» **WHAT IS EXPECTED**: From the entries that follow, reproduce exactly and only the lines from the line with "- [ ] Message" to the line with "- [ ] Template", endpoints included.

» **DATASET**:
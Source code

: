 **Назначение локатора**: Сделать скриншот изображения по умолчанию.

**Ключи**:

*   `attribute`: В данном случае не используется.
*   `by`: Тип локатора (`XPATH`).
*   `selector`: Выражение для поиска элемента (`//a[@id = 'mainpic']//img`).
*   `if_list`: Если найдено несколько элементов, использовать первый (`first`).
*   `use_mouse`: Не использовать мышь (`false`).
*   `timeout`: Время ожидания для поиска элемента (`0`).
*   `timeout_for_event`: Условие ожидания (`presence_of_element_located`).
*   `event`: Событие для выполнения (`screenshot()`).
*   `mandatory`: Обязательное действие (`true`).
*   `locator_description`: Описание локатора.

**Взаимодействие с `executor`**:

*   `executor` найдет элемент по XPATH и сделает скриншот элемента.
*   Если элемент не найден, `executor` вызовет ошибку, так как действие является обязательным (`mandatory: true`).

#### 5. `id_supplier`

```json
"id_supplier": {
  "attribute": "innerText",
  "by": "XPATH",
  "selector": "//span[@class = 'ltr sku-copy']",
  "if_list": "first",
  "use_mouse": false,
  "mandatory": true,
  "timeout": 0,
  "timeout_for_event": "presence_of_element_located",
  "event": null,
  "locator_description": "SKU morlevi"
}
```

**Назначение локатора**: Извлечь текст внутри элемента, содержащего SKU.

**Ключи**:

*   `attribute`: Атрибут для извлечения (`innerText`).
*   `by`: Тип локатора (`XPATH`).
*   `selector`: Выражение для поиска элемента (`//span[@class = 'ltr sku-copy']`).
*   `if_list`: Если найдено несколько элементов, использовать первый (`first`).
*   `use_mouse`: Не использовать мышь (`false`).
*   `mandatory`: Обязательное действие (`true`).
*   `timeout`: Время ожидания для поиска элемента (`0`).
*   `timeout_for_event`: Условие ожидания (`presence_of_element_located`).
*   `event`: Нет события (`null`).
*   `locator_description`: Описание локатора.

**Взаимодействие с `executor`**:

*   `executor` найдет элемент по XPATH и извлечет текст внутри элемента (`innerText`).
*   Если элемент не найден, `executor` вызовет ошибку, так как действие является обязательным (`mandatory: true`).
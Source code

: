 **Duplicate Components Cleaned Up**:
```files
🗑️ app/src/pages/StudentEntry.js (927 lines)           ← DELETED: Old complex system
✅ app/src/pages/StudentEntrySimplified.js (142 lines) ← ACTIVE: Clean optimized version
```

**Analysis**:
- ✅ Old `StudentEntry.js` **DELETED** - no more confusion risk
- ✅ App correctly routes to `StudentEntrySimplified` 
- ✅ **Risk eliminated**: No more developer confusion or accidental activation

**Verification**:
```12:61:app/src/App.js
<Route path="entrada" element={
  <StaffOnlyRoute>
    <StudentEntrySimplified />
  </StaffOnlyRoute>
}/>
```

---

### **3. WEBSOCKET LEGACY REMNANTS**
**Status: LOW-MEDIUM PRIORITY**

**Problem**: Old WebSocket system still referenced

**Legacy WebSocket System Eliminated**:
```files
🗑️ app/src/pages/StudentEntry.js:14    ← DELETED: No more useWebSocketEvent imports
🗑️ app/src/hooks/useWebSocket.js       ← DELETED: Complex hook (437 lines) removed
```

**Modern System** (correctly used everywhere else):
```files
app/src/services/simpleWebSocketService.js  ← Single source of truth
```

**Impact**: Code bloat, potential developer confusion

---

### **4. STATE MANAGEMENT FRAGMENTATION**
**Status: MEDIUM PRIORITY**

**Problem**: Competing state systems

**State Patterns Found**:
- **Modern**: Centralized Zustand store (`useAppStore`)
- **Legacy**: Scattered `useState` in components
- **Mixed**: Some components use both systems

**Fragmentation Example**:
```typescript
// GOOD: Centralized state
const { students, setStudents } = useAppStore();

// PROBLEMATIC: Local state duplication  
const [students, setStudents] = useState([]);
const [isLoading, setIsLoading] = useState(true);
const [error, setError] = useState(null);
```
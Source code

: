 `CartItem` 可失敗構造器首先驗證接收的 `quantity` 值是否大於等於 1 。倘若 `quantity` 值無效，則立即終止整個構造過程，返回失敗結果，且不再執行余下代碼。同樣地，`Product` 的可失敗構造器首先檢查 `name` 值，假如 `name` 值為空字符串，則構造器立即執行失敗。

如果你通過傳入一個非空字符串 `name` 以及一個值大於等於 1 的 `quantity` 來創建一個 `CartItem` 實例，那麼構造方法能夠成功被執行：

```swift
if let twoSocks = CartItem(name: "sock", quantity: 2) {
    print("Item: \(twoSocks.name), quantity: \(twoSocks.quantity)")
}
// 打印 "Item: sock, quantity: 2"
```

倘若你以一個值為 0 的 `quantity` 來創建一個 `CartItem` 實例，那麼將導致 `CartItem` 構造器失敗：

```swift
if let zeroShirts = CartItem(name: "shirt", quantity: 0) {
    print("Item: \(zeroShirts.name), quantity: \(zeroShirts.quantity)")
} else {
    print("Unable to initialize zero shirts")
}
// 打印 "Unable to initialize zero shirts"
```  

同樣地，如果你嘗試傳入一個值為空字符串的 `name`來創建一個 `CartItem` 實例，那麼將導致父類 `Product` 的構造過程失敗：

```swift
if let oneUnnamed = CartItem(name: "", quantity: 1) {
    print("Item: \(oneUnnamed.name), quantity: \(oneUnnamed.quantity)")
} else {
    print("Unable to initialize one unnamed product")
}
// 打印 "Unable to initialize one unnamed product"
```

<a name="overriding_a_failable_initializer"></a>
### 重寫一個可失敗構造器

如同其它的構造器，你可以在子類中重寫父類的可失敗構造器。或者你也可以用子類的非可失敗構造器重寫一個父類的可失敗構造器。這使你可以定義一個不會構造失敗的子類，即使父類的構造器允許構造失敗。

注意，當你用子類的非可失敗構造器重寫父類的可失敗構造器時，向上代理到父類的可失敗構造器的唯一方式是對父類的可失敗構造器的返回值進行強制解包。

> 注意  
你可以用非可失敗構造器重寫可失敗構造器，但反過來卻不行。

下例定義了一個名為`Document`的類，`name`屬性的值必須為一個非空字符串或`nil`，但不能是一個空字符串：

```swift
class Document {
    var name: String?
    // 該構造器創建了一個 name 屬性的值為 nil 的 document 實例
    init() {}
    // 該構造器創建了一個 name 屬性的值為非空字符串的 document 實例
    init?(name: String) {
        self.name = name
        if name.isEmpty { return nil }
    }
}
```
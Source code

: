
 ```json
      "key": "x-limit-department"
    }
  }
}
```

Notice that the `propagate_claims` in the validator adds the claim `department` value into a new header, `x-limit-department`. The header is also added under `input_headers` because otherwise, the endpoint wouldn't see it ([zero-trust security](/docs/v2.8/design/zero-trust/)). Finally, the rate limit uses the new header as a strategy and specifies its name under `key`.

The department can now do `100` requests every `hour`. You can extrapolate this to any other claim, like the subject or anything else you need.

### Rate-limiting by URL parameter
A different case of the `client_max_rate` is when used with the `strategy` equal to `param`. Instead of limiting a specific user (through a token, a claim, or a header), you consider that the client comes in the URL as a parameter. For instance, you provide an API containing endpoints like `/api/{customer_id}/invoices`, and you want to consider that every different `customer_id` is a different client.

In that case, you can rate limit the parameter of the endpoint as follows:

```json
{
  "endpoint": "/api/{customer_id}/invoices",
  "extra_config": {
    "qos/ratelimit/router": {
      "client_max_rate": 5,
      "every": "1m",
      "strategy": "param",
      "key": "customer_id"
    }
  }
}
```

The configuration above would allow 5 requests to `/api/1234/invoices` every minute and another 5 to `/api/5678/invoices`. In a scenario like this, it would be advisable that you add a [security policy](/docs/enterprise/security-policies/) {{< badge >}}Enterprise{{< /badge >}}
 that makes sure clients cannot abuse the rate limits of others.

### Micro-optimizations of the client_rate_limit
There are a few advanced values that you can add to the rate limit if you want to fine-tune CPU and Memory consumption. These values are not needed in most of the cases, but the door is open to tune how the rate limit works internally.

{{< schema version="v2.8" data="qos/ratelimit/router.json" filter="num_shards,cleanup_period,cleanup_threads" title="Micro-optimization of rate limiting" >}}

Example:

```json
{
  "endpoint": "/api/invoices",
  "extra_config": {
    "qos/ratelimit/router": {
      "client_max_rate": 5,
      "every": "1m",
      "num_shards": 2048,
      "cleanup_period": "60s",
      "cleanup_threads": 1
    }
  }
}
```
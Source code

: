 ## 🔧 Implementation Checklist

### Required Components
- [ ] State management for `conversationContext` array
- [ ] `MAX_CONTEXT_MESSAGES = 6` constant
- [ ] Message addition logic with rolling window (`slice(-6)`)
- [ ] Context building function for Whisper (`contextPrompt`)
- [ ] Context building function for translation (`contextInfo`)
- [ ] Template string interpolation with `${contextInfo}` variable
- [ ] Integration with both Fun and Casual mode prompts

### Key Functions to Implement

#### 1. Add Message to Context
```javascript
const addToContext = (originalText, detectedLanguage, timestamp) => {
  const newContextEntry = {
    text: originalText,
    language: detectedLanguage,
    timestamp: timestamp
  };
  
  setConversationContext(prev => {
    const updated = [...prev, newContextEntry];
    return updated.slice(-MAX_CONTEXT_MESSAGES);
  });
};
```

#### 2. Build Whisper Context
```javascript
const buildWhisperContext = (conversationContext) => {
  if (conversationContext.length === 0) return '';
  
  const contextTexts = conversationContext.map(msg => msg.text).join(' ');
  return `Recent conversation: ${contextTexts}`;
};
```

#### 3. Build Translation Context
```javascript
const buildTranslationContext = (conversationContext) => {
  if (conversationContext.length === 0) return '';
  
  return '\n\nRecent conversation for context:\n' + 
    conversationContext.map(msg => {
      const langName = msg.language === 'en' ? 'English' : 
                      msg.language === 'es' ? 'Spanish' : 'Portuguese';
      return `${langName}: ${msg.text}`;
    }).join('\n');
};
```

» **RESULT FOR THIS TASK**:
- [ ] Message addition logic with rolling window (`slice(-6)`)
- [ ] Context building function for Whisper (`contextPrompt`)
- [ ] Context building function for translation (`contextInfo`)
- [ ] Template string interpolation with `${contextInfo}` variable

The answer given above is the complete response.